Chota District is one of nineteen districts in the Chota Province in Peru. It is located in the central part of the province in the northern Andean region of Peru. Its capital is located on the plateau of Acunto at 2,388 meters above sea level and 150 km north of Cajamarca, or 219 km east of Chiclayo, Lambayeque.

==History==
The pre-Incan history of Chota clearly shows the influence of Mochica Chavín; Miguel Cabello de Balboa in his Miscelánea Antárctica described their god Chota as a "man of great talent and great valor"—specifically mentioning the Acunto plateau. One of his descendants also carried this name. The Spanish conquest found the locals in a disorganized and rebellious state.

During the war with Chile, after the battle of San Pablo when the Araucanian entered Chota, the people decided to poison the waters of Colpamayo. Chileans ordered the burning of Chota, August 29, 1882 in retaliation for the defeat they suffered at San Pablo. Thousands of houses fell, and the church burned although the statue of their patron saint, Maria Inmaculada, was saved.

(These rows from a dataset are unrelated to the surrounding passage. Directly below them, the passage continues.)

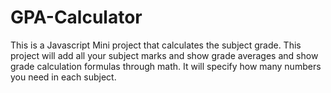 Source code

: # GPA-Calculator
This is a Javascript Mini project that calculates the subject grade. 
This project will add all your subject marks and show grade averages and show grade calculation formulas through math. 
It will specify how many numbers you need in each subject. 

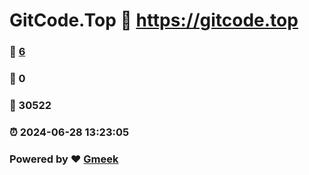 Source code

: # GitCode.Top :link: https://gitcode.top 
### :page_facing_up: [6](https://gitcode.top/tag.html) 
### :speech_balloon: 0 
### :hibiscus: 30522 
### :alarm_clock: 2024-06-28 13:23:05 
### Powered by :heart: [Gmeek](https://github.com/Meekdai/Gmeek)
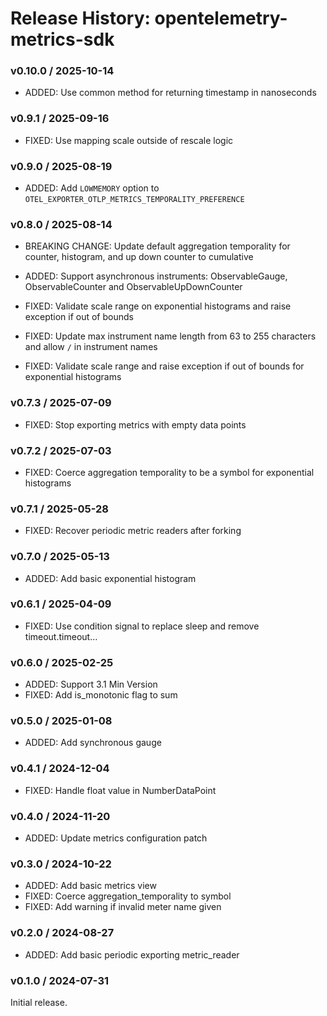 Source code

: # Release History: opentelemetry-metrics-sdk

### v0.10.0 / 2025-10-14

* ADDED: Use common method for returning timestamp in nanoseconds

### v0.9.1 / 2025-09-16

* FIXED: Use mapping scale outside of rescale logic

### v0.9.0 / 2025-08-19

* ADDED: Add `LOWMEMORY` option to `OTEL_EXPORTER_OTLP_METRICS_TEMPORALITY_PREFERENCE`

### v0.8.0 / 2025-08-14

- BREAKING CHANGE: Update default aggregation temporality for counter, histogram, and up down counter to cumulative

- ADDED: Support asynchronous instruments: ObservableGauge, ObservableCounter and ObservableUpDownCounter
- FIXED: Validate scale range on exponential histograms and raise exception if out of bounds
- FIXED: Update max instrument name length from 63 to 255 characters and allow `/` in instrument names
- FIXED: Validate scale range and raise exception if out of bounds for exponential histograms

### v0.7.3 / 2025-07-09

- FIXED: Stop exporting metrics with empty data points

### v0.7.2 / 2025-07-03

- FIXED: Coerce aggregation temporality to be a symbol for exponential histograms

### v0.7.1 / 2025-05-28

- FIXED: Recover periodic metric readers after forking

### v0.7.0 / 2025-05-13

- ADDED: Add basic exponential histogram

### v0.6.1 / 2025-04-09

- FIXED: Use condition signal to replace sleep and remove timeout.timeout…

### v0.6.0 / 2025-02-25

- ADDED: Support 3.1 Min Version
- FIXED: Add is_monotonic flag to sum

### v0.5.0 / 2025-01-08

- ADDED: Add synchronous gauge

### v0.4.1 / 2024-12-04

- FIXED: Handle float value in NumberDataPoint

### v0.4.0 / 2024-11-20

- ADDED: Update metrics configuration patch

### v0.3.0 / 2024-10-22

- ADDED: Add basic metrics view
- FIXED: Coerce aggregation_temporality to symbol
- FIXED: Add warning if invalid meter name given

### v0.2.0 / 2024-08-27

- ADDED: Add basic periodic exporting metric_reader

### v0.1.0 / 2024-07-31

Initial release.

Chota dates to the pre-Inca period through the Incan. It was founded on 1 November 1559 and became part of the district of Huambo in 1777, with the name "All Saints". Chota was proclaimed independent on January 12, 1821. Horacio Villanueva granted it the status of "province" under Mayor Innocent Consar on February 6, 1821, and provisional status was granted by Don José de San Martín during the Protectorate.

==Festivals==
The main festival is San Juan, held on 24 June; the bullfight in the Coso "El Vizcaíno", is the primary attraction. The Patronal Fiesta Santa Rosa de Lima takes place in the Cabracancha district of Chota, and is celebrated on August 30.

==Ronda Campesinos==
The history Los Ronderos Campesinos began in Chota and has spread to many parts of Cajamarca. Chota was known to have "neighborhood watch" like vigilante organizations in many of its communities. However, Cuyulmalca got the credit as being the first group of Ronderos Campesinos to be recognized by the local government.